* Problem to work on *
Using the data beneath this instruction, retype only the lines from the one that contains "correction threshold ($\alpha" down to the one that contains "0.092 $\pm$ 0.030 \\", both included, exactly as they appear.
- Opening Delimiter -
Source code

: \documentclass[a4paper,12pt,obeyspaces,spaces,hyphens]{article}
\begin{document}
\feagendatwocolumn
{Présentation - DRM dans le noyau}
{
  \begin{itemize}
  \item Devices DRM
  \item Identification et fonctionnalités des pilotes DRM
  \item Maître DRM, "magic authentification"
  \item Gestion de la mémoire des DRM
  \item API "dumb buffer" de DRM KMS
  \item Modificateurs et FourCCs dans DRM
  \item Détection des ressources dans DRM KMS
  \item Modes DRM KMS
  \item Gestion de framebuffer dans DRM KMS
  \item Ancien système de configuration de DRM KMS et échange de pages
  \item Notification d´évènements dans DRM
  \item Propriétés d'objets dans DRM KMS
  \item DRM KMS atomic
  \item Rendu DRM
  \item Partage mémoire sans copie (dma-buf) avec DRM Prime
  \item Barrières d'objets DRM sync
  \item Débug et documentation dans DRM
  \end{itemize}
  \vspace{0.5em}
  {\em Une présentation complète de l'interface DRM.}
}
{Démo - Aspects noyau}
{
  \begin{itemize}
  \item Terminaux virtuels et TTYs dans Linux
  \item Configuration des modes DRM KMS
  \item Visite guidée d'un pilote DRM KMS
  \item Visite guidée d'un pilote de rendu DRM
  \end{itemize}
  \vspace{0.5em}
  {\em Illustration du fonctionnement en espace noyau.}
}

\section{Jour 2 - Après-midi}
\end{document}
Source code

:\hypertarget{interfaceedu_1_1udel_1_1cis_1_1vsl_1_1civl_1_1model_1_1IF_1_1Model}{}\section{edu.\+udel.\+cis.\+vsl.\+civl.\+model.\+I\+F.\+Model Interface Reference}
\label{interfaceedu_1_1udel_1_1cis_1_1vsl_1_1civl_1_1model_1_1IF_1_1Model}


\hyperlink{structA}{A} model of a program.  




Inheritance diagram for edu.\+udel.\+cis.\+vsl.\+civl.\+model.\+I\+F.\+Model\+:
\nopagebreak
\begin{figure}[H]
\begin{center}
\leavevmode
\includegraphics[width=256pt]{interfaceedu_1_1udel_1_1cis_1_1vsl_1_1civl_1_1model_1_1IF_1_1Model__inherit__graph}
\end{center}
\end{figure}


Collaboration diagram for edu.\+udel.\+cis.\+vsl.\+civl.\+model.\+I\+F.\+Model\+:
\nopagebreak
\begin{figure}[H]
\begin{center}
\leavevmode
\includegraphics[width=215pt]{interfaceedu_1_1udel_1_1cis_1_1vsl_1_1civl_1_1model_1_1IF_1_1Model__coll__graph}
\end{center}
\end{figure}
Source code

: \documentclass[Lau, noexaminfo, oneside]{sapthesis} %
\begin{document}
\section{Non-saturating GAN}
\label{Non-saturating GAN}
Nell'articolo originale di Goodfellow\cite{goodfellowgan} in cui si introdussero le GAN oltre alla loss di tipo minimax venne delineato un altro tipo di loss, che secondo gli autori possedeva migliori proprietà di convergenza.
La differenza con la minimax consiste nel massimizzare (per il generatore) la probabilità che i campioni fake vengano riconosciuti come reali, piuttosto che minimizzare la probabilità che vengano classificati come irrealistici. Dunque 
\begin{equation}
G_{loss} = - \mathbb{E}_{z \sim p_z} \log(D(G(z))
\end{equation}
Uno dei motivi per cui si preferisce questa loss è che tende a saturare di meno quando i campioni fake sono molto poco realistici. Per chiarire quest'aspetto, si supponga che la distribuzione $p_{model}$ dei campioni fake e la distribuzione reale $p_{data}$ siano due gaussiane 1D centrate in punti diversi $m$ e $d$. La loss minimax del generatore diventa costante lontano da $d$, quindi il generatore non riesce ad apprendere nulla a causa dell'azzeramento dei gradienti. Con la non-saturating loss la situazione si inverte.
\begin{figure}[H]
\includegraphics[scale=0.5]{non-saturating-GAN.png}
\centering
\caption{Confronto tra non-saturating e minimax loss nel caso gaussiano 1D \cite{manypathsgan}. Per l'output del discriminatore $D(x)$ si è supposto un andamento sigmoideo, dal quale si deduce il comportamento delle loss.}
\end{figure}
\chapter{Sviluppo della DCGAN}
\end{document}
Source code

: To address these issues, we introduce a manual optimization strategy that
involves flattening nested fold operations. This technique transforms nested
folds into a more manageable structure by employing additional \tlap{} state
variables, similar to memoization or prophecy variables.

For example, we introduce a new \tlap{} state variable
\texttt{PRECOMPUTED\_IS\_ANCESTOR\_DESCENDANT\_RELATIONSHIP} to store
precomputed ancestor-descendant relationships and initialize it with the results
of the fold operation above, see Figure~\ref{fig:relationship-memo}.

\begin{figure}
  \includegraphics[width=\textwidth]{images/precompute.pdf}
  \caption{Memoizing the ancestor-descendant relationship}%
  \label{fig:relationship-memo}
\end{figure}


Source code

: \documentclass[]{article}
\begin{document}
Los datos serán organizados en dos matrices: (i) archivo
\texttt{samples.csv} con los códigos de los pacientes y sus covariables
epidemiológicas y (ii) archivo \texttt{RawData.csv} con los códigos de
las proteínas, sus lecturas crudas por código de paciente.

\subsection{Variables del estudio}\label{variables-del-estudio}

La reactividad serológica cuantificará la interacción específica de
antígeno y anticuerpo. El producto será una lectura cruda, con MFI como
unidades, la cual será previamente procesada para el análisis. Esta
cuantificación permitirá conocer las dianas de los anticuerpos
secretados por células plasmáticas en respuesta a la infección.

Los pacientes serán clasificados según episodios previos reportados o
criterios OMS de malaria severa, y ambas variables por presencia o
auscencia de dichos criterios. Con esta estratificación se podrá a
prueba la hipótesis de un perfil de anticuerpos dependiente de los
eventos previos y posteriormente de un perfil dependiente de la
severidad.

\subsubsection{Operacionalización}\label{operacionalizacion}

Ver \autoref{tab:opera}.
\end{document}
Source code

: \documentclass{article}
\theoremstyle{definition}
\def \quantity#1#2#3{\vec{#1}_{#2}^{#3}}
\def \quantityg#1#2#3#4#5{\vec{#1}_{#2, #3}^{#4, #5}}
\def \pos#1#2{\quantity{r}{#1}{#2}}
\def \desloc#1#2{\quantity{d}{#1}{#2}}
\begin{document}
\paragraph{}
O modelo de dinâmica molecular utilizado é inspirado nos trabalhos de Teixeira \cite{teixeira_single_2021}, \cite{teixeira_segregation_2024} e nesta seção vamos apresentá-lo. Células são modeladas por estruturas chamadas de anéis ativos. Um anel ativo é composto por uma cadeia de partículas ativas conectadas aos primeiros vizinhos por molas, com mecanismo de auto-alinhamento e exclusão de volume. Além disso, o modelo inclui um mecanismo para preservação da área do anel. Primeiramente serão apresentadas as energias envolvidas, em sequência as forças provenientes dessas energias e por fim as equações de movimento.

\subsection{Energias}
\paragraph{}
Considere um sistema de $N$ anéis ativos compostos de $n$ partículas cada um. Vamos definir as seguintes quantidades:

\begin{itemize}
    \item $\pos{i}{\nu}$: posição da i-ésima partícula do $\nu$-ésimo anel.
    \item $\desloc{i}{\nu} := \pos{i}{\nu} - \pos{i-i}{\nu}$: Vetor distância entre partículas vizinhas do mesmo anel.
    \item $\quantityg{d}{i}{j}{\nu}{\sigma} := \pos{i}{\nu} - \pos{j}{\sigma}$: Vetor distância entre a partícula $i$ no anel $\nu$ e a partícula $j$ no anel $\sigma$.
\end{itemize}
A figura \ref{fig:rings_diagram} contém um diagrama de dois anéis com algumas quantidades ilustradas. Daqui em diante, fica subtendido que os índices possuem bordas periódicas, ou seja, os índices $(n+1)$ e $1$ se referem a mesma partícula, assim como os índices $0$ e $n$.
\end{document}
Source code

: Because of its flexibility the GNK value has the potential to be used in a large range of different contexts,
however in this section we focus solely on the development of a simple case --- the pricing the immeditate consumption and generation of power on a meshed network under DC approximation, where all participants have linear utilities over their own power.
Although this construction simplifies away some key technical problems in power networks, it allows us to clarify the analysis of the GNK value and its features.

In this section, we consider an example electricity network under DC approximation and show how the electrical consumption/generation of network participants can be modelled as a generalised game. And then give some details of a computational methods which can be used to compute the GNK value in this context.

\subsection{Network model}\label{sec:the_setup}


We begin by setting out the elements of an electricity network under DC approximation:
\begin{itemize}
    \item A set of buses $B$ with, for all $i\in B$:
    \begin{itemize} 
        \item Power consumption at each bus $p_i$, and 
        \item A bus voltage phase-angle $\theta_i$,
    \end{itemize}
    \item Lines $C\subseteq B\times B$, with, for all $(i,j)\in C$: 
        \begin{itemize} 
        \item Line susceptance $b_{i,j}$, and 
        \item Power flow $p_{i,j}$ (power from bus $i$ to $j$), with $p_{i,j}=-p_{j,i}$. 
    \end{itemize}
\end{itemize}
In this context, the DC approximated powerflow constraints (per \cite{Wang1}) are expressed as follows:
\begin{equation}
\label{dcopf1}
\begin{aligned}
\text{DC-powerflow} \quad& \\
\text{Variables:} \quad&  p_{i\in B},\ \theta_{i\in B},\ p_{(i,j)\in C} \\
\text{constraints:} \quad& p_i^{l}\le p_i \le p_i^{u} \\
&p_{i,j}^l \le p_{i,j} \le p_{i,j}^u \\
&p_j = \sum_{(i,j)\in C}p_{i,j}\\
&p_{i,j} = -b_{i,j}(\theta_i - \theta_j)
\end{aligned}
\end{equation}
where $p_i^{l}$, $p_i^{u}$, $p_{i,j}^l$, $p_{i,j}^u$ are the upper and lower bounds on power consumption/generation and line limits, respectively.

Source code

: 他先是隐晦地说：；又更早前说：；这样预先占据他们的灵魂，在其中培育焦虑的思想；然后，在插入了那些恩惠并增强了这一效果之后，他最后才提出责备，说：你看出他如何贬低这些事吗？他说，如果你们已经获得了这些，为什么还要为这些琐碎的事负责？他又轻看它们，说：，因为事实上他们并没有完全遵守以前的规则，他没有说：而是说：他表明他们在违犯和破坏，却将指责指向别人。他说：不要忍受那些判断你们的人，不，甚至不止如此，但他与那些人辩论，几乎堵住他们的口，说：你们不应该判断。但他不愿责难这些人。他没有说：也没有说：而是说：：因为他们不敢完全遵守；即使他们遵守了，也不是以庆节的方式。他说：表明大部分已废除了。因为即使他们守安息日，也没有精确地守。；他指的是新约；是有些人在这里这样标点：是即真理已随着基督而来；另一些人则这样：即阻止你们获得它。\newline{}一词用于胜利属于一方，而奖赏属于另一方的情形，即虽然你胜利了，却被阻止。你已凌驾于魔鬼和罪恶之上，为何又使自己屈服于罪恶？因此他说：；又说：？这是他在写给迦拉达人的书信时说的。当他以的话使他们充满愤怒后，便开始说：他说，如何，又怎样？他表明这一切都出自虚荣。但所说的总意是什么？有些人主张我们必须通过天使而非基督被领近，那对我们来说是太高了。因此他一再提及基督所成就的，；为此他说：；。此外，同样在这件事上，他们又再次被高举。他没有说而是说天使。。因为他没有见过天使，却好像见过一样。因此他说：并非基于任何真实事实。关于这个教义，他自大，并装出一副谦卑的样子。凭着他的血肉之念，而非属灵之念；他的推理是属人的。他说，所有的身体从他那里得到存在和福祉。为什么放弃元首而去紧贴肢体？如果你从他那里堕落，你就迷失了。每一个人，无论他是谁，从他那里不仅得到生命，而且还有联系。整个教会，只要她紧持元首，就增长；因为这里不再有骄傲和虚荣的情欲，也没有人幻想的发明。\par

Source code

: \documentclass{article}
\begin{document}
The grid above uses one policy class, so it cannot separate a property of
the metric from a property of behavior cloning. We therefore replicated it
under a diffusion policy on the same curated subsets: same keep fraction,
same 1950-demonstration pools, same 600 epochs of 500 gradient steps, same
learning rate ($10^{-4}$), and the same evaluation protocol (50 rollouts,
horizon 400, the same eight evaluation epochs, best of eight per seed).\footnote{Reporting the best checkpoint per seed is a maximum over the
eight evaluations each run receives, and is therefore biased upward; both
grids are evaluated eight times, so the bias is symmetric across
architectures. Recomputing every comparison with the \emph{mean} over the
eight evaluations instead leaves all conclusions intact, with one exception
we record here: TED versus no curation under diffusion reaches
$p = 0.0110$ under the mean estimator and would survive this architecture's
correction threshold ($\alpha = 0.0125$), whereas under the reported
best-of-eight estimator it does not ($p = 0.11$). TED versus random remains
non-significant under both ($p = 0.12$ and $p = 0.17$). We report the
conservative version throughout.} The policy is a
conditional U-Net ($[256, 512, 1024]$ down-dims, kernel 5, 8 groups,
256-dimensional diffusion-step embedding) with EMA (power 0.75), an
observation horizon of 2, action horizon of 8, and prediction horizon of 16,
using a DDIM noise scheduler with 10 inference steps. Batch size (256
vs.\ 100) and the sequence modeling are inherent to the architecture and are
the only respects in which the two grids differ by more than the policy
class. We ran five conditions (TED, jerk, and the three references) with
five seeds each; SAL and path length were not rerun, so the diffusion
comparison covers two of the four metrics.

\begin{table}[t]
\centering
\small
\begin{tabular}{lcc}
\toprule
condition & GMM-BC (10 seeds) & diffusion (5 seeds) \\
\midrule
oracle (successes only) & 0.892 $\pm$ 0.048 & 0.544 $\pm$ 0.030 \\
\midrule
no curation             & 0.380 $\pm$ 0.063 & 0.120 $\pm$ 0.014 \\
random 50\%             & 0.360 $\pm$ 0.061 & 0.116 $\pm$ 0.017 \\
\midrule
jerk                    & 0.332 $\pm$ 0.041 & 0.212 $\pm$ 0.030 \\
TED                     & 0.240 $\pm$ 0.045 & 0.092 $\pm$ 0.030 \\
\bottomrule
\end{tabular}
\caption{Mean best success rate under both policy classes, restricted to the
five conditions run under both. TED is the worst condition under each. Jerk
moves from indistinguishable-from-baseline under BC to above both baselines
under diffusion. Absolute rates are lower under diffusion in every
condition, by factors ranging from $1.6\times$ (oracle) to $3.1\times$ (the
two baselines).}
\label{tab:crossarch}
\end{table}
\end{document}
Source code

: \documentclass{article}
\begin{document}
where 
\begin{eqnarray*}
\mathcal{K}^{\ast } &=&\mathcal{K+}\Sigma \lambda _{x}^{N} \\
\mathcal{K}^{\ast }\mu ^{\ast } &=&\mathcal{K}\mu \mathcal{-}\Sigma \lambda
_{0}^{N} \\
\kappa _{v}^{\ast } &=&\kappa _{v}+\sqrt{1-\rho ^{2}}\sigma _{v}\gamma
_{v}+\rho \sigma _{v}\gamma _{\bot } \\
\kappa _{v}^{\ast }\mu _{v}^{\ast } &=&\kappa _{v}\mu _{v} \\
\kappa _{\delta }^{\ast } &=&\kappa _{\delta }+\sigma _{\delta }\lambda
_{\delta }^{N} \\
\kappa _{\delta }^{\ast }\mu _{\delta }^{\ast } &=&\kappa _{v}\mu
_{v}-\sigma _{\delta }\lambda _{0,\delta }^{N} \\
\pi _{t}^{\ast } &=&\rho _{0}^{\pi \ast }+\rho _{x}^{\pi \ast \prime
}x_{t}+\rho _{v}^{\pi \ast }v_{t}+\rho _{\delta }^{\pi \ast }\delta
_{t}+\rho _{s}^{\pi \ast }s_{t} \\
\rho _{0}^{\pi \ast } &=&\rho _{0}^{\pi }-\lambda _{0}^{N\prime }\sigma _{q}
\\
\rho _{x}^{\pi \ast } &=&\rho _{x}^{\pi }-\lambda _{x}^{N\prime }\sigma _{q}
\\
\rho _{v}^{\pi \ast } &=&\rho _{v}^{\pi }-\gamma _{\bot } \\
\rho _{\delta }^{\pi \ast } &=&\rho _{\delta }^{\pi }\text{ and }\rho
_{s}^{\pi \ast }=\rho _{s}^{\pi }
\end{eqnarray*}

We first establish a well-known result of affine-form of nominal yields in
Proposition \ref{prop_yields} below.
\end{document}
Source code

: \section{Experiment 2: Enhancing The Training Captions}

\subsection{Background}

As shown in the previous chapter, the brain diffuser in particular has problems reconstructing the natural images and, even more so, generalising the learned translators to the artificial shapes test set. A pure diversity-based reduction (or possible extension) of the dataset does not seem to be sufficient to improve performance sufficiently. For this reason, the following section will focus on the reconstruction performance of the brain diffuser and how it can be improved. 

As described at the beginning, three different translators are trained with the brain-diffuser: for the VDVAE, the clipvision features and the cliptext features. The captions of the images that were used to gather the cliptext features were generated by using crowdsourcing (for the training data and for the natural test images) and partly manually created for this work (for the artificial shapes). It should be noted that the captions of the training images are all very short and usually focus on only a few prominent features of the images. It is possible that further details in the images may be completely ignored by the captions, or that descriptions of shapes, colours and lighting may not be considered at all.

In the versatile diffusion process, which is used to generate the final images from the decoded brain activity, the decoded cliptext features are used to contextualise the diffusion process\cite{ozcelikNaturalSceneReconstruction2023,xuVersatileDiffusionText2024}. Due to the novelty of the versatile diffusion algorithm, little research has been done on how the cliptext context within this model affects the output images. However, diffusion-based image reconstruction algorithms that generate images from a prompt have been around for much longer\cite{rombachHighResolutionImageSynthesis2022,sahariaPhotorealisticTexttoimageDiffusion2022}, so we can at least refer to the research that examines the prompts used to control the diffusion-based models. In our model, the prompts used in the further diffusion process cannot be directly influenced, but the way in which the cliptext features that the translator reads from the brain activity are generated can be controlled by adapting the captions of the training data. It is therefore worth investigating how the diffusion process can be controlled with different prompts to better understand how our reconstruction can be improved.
- Closing Delimiter -
* Finished exercise *
correction threshold ($\alpha = 0.0125$), whereas under the reported
best-of-eight estimator it does not ($p = 0.11$). TED versus random remains
non-significant under both ($p = 0.12$ and $p = 0.17$). We report the
conservative version throughout.} The policy is a
conditional U-Net ($[256, 512, 1024]$ down-dims, kernel 5, 8 groups,
256-dimensional diffusion-step embedding) with EMA (power 0.75), an
observation horizon of 2, action horizon of 8, and prediction horizon of 16,
using a DDIM noise scheduler with 10 inference steps. Batch size (256
vs.\ 100) and the sequence modeling are inherent to the architecture and are
the only respects in which the two grids differ by more than the policy
class. We ran five conditions (TED, jerk, and the three references) with
five seeds each; SAL and path length were not rerun, so the diffusion
comparison covers two of the four metrics.

\begin{table}[t]
\centering
\small
\begin{tabular}{lcc}
\toprule
condition & GMM-BC (10 seeds) & diffusion (5 seeds) \\
\midrule
oracle (successes only) & 0.892 $\pm$ 0.048 & 0.544 $\pm$ 0.030 \\
\midrule
no curation             & 0.380 $\pm$ 0.063 & 0.120 $\pm$ 0.014 \\
random 50\%             & 0.360 $\pm$ 0.061 & 0.116 $\pm$ 0.017 \\
\midrule
jerk                    & 0.332 $\pm$ 0.041 & 0.212 $\pm$ 0.030 \\
TED                     & 0.240 $\pm$ 0.045 & 0.092 $\pm$ 0.030 \\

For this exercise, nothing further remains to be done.